>>>>>

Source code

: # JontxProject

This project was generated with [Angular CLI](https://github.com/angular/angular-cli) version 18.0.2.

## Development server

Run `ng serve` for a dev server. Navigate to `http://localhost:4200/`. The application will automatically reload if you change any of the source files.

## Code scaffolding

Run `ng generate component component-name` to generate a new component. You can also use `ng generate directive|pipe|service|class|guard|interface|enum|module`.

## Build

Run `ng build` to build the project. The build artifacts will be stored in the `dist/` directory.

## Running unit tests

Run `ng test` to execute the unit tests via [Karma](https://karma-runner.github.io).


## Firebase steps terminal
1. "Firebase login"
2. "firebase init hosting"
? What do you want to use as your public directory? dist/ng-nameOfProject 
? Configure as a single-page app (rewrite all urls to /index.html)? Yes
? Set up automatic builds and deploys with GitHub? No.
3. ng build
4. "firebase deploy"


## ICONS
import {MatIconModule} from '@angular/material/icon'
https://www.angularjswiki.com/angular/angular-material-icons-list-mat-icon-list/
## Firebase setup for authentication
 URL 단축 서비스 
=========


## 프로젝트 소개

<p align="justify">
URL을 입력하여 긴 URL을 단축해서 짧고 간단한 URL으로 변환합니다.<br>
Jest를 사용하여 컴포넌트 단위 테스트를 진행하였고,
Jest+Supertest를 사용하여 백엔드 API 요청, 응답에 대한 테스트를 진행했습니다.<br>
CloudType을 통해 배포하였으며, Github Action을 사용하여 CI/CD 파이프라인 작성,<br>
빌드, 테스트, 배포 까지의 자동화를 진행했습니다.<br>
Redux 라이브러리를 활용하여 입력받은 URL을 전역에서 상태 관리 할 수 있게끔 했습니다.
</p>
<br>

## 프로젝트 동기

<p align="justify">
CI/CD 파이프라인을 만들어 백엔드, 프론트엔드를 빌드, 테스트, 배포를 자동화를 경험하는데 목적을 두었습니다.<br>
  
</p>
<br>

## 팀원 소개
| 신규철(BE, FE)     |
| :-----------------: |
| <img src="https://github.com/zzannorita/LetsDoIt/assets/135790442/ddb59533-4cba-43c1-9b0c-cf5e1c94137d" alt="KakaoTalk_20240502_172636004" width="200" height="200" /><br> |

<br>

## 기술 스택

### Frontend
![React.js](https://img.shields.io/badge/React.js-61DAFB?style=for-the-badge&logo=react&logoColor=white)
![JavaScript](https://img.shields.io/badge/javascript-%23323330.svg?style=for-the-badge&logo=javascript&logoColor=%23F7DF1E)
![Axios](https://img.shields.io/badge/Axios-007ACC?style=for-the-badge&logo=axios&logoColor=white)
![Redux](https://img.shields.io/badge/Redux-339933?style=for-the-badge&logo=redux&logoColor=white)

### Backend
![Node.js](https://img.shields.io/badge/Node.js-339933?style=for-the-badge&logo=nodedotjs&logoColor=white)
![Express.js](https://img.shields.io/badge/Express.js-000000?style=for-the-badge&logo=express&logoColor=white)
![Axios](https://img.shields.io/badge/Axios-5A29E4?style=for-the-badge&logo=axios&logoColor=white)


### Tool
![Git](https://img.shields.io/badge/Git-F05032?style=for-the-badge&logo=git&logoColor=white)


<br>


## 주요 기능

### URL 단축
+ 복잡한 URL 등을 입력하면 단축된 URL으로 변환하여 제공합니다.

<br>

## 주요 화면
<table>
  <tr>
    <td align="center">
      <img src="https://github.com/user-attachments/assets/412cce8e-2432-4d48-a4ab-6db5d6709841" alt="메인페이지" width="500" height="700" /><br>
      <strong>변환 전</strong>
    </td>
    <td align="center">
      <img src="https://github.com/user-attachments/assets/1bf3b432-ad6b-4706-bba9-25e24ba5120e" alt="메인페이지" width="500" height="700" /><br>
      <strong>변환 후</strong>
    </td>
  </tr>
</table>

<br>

<<<<<

:: What this task involves ::
Write every line of the entries again, word for word.

:: Answer space ::
Source code

: # JontxProject

This project was generated with [Angular CLI](https://github.com/angular/angular-cli) version 18.0.2.

## Development server

Run `ng serve` for a dev server. Navigate to `http://localhost:4200/`. The application will automatically reload if you change any of the source files.

## Code scaffolding

Run `ng generate component component-name` to generate a new component. You can also use `ng generate directive|pipe|service|class|guard|interface|enum|module`.

## Build

Run `ng build` to build the project. The build artifacts will be stored in the `dist/` directory.

## Running unit tests

Run `ng test` to execute the unit tests via [Karma](https://karma-runner.github.io).


## Firebase steps terminal
1. "Firebase login"
2. "firebase init hosting"
? What do you want to use as your public directory? dist/ng-nameOfProject 
? Configure as a single-page app (rewrite all urls to /index.html)? Yes
? Set up automatic builds and deploys with GitHub? No.
3. ng build
4. "firebase deploy"


## ICONS
import {MatIconModule} from '@angular/material/icon'
https://www.angularjswiki.com/angular/angular-material-icons-list-mat-icon-list/
## Firebase setup for authentication
 URL 단축 서비스 
=========


## 프로젝트 소개

<p align="justify">
URL을 입력하여 긴 URL을 단축해서 짧고 간단한 URL으로 변환합니다.<br>
Jest를 사용하여 컴포넌트 단위 테스트를 진행하였고,
Jest+Supertest를 사용하여 백엔드 API 요청, 응답에 대한 테스트를 진행했습니다.<br>
CloudType을 통해 배포하였으며, Github Action을 사용하여 CI/CD 파이프라인 작성,<br>
빌드, 테스트, 배포 까지의 자동화를 진행했습니다.<br>
Redux 라이브러리를 활용하여 입력받은 URL을 전역에서 상태 관리 할 수 있게끔 했습니다.
</p>
<br>

## 프로젝트 동기

<p align="justify">
CI/CD 파이프라인을 만들어 백엔드, 프론트엔드를 빌드, 테스트, 배포를 자동화를 경험하는데 목적을 두었습니다.<br>
  
</p>
<br>

## 팀원 소개
| 신규철(BE, FE)     |
| :-----------------: |
| <img src="https://github.com/zzannorita/LetsDoIt/assets/135790442/ddb59533-4cba-43c1-9b0c-cf5e1c94137d" alt="KakaoTalk_20240502_172636004" width="200" height="200" /><br> |

<br>

## 기술 스택

### Frontend
![React.js](https://img.shields.io/badge/React.js-61DAFB?style=for-the-badge&logo=react&logoColor=white)
![JavaScript](https://img.shields.io/badge/javascript-%23323330.svg?style=for-the-badge&logo=javascript&logoColor=%23F7DF1E)
![Axios](https://img.shields.io/badge/Axios-007ACC?style=for-the-badge&logo=axios&logoColor=white)
![Redux](https://img.shields.io/badge/Redux-339933?style=for-the-badge&logo=redux&logoColor=white)

### Backend
![Node.js](https://img.shields.io/badge/Node.js-339933?style=for-the-badge&logo=nodedotjs&logoColor=white)
![Express.js](https://img.shields.io/badge/Express.js-000000?style=for-the-badge&logo=express&logoColor=white)
![Axios](https://img.shields.io/badge/Axios-5A29E4?style=for-the-badge&logo=axios&logoColor=white)


### Tool
![Git](https://img.shields.io/badge/Git-F05032?style=for-the-badge&logo=git&logoColor=white)


<br>


## 주요 기능

### URL 단축
+ 복잡한 URL 등을 입력하면 단축된 URL으로 변환하여 제공합니다.

<br>

## 주요 화면
<table>
  <tr>
    <td align="center">
      <img src="https://github.com/user-attachments/assets/412cce8e-2432-4d48-a4ab-6db5d6709841" alt="메인페이지" width="500" height="700" /><br>
      <strong>변환 전</strong>
    </td>
    <td align="center">
      <img src="https://github.com/user-attachments/assets/1bf3b432-ad6b-4706-bba9-25e24ba5120e" alt="메인페이지" width="500" height="700" /><br>
      <strong>변환 후</strong>
    </td>
  </tr>
</table>

<br>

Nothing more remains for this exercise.